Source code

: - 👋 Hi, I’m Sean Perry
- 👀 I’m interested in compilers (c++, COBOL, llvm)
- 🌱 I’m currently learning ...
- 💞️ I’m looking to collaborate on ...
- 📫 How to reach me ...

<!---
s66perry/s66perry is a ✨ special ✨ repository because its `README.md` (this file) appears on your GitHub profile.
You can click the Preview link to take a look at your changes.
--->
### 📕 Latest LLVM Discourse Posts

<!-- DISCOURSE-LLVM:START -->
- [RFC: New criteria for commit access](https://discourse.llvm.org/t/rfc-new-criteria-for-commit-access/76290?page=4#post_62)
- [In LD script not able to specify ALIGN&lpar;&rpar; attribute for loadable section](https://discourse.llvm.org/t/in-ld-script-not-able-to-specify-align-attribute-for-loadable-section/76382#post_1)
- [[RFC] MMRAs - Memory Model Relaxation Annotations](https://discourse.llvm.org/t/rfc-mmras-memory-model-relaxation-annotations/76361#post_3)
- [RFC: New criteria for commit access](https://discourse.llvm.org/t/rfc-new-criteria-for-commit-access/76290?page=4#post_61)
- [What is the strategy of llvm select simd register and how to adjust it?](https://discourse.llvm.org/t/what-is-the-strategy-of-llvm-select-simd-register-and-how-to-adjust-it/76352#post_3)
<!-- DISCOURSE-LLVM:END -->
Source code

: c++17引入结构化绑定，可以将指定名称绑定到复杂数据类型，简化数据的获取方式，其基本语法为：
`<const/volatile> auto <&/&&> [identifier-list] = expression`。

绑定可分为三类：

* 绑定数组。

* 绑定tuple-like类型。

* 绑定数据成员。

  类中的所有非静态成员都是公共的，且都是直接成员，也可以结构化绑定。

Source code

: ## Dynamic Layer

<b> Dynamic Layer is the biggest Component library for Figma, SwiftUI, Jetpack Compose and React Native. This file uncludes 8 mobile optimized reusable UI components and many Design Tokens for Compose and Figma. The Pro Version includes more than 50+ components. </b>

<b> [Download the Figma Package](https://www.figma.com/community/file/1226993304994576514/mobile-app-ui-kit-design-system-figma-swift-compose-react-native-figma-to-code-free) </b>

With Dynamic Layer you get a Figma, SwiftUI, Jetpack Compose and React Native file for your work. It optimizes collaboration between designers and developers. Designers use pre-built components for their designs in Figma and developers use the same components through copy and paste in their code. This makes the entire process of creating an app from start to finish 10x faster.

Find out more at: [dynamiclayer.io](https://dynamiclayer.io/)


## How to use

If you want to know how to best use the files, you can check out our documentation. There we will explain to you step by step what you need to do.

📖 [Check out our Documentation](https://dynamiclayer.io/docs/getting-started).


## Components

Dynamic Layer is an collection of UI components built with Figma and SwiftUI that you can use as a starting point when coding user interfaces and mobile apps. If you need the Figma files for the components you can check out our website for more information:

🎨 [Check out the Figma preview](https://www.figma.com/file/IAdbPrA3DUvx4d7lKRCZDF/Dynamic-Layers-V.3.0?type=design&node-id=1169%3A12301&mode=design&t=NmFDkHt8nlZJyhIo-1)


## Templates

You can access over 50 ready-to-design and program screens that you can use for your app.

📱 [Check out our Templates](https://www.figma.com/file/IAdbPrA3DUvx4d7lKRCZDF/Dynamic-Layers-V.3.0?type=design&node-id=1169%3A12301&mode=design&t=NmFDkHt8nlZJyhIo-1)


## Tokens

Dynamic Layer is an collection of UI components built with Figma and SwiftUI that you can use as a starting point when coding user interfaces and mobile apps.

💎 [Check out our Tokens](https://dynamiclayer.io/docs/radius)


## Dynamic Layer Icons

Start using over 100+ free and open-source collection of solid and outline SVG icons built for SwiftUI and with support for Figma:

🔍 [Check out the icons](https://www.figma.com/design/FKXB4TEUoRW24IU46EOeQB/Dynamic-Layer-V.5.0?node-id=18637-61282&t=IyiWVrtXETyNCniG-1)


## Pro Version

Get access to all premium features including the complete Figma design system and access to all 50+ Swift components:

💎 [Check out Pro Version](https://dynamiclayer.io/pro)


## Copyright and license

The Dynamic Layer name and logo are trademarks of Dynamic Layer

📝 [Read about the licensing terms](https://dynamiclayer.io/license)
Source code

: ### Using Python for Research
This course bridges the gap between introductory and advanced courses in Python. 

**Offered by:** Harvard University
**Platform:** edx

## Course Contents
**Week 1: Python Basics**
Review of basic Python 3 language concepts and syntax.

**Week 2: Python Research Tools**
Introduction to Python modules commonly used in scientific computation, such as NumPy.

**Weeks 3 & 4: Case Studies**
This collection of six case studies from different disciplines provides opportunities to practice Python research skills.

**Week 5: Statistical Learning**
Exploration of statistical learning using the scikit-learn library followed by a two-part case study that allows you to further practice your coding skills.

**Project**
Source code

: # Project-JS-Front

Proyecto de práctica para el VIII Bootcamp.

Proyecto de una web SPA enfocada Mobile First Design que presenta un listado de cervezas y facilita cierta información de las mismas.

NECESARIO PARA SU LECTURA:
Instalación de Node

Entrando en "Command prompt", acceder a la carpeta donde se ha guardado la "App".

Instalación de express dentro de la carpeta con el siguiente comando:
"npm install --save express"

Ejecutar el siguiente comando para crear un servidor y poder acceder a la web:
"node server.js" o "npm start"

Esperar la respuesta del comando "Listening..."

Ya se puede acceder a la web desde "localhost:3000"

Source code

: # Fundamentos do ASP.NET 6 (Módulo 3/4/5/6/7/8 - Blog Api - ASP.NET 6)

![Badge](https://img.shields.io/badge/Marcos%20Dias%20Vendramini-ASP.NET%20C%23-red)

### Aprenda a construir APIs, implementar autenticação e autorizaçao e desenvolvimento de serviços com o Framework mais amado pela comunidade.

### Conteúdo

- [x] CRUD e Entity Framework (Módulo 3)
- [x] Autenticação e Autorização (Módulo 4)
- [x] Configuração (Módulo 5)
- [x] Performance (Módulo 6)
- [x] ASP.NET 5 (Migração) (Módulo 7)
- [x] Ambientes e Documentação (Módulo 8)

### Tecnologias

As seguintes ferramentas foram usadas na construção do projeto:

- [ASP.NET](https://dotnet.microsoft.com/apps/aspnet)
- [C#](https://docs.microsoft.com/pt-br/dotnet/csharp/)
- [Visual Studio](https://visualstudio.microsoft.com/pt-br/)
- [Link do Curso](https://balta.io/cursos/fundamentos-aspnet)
- - -
## Task statement
Considering only the material above, set down every line from the one with "- 📫 How to reach me ..." to the one with "<b> Dynamic Layer", inclusive, exactly as written.

## Output
- 📫 How to reach me ...

<!---
s66perry/s66perry is a ✨ special ✨ repository because its `README.md` (this file) appears on your GitHub profile.
You can click the Preview link to take a look at your changes.
--->
### 📕 Latest LLVM Discourse Posts

<!-- DISCOURSE-LLVM:START -->
- [RFC: New criteria for commit access](https://discourse.llvm.org/t/rfc-new-criteria-for-commit-access/76290?page=4#post_62)
- [In LD script not able to specify ALIGN&lpar;&rpar; attribute for loadable section](https://discourse.llvm.org/t/in-ld-script-not-able-to-specify-align-attribute-for-loadable-section/76382#post_1)
- [[RFC] MMRAs - Memory Model Relaxation Annotations](https://discourse.llvm.org/t/rfc-mmras-memory-model-relaxation-annotations/76361#post_3)
- [RFC: New criteria for commit access](https://discourse.llvm.org/t/rfc-new-criteria-for-commit-access/76290?page=4#post_61)
- [What is the strategy of llvm select simd register and how to adjust it?](https://discourse.llvm.org/t/what-is-the-strategy-of-llvm-select-simd-register-and-how-to-adjust-it/76352#post_3)
<!-- DISCOURSE-LLVM:END -->
Source code

: c++17引入结构化绑定，可以将指定名称绑定到复杂数据类型，简化数据的获取方式，其基本语法为：
`<const/volatile> auto <&/&&> [identifier-list] = expression`。

绑定可分为三类：

* 绑定数组。

* 绑定tuple-like类型。

* 绑定数据成员。

  类中的所有非静态成员都是公共的，且都是直接成员，也可以结构化绑定。

Source code

: ## Dynamic Layer

<b> Dynamic Layer is the biggest Component library for Figma, SwiftUI, Jetpack Compose and React Native. This file uncludes 8 mobile optimized reusable UI components and many Design Tokens for Compose and Figma. The Pro Version includes more than 50+ components. </b>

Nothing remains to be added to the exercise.